WASHINGTON (AP) — Democratic senators joined their Republican colleagues Wednesday in calling for some U.S. military aid to Ukraine after receiving a closed-door briefing from senior Obama administration officials.
Sens. Carl Levin of Michigan, the Armed Services Committee chairman, and Bill Nelson of Florida added themselves to the small but growing chorus of lawmakers favoring weapons deliveries to Ukraine's military to fight Russia-backed rebels in the east of the country. Thus far the Obama administration has said it doesn't believe U.S. military assistance is necessary.

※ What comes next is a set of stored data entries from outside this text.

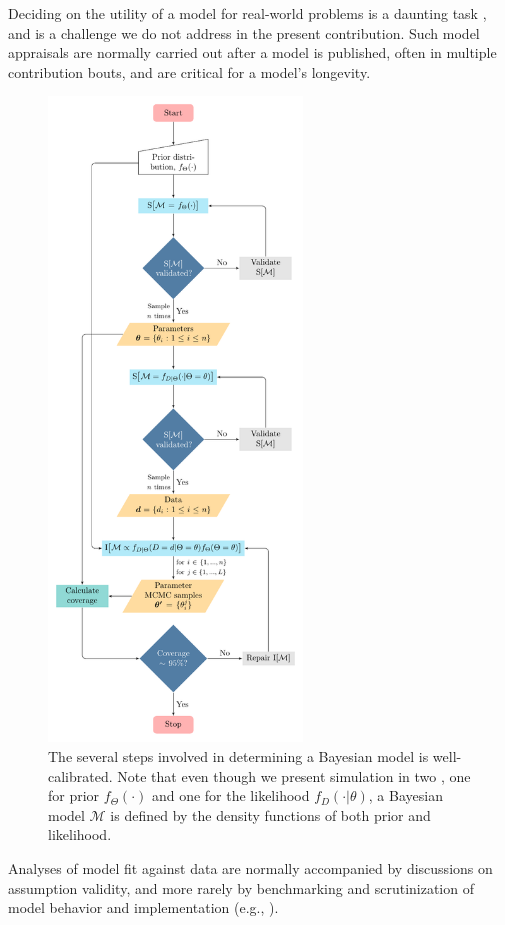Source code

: \documentclass[oneside]{article}
\begin{document}
Deciding on the utility of a model for real-world problems is a
daunting task \citep{brown18,shepherd18}, and is a challenge we do not address in
the present contribution.
Such model appraisals are normally carried out after a model is
published, often in multiple contribution bouts, and are critical for a model's
longevity.
\begin{figure}
  \includegraphics[width=6.75cm]{../figures/flowchart.pdf}
  \caption{The several steps involved in determining a Bayesian model is
    well-calibrated. Note that even though we present simulation in two
    , one for prior $f_\Theta(\cdot)$ and one for the likelihood
    $f_D(\cdot|\theta)$, a Bayesian model $\mathcal{M}$ is 
    defined by the density functions of both prior and likelihood.}
    \label{fig:flowchart}
\end{figure}
Analyses of model fit against data are normally accompanied by discussions on
assumption validity, and more rarely by benchmarking and scrutinization of model
behavior and implementation (e.g., \citealp{maddison07,rabosky15,rabosky13,moore16,stadler10,luo20}).
\end{document}
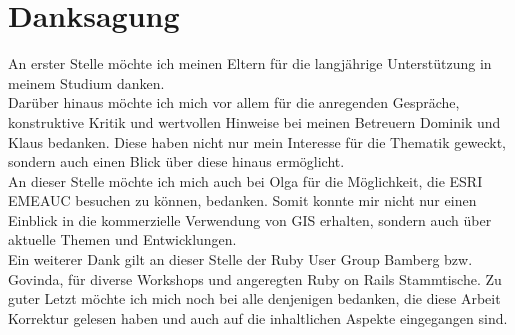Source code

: \chapter*{Danksagung}
\label{ch0:Dank}

An erster Stelle möchte ich meinen Eltern für die langjährige Unterstützung in meinem Studium danken.\\
Darüber hinaus möchte ich mich vor allem für die anregenden Gespräche, konstruktive Kritik und wertvollen Hinweise bei meinen Betreuern Dominik und Klaus bedanken.
Diese haben nicht nur mein Interesse für die Thematik geweckt, sondern auch einen Blick über diese hinaus ermöglicht.\\
An dieser Stelle möchte ich mich auch bei Olga für die Möglichkeit, die ESRI EMEAUC besuchen zu können, bedanken. Somit konnte mir nicht nur einen Einblick in die kommerzielle Verwendung von GIS erhalten, sondern auch über aktuelle Themen und Entwicklungen.\\
Ein weiterer Dank gilt an dieser Stelle der Ruby User Group Bamberg bzw. Govinda, für diverse Workshops und angeregten Ruby on Rails Stammtische.
Zu guter Letzt möchte ich mich noch bei alle denjenigen bedanken, die diese Arbeit Korrektur gelesen haben und auch auf die inhaltlichen Aspekte eingegangen sind.\\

Levin said he supported transferring certain types of defensive equipment.
Sen. Lindsey Graham, R-S.C., said he noted widespread bipartisan "unease" with the current U.S. policy at the briefing.
The belief of the administration, he said, is that Russia is prepared to join the war to protect Ukraine's separatists. In contrast, he says, the U.S. doesn't have a strategy.
Officials couldn't provide any estimation on how long they thought sanctions would take to change Russia's behavior, Graham said, or how long they believed they had before Russia was drawn fully into the conflict.
"The bottom line is this administration is afraid of confronting the Russians," Graham said.
In addition to lethal aid, Graham said sanctions must get much tougher, targeting Russia's massive natural gas sector and President Vladimir Putin personally.
Sen. Kelly Ayotte, R-N.H., called the administration's failure to provide weapons "shameful."
Sen. Bob Corker, R-Tenn., complained that Ukraine hasn't even received much of the nonlethal assistance the administration has promised.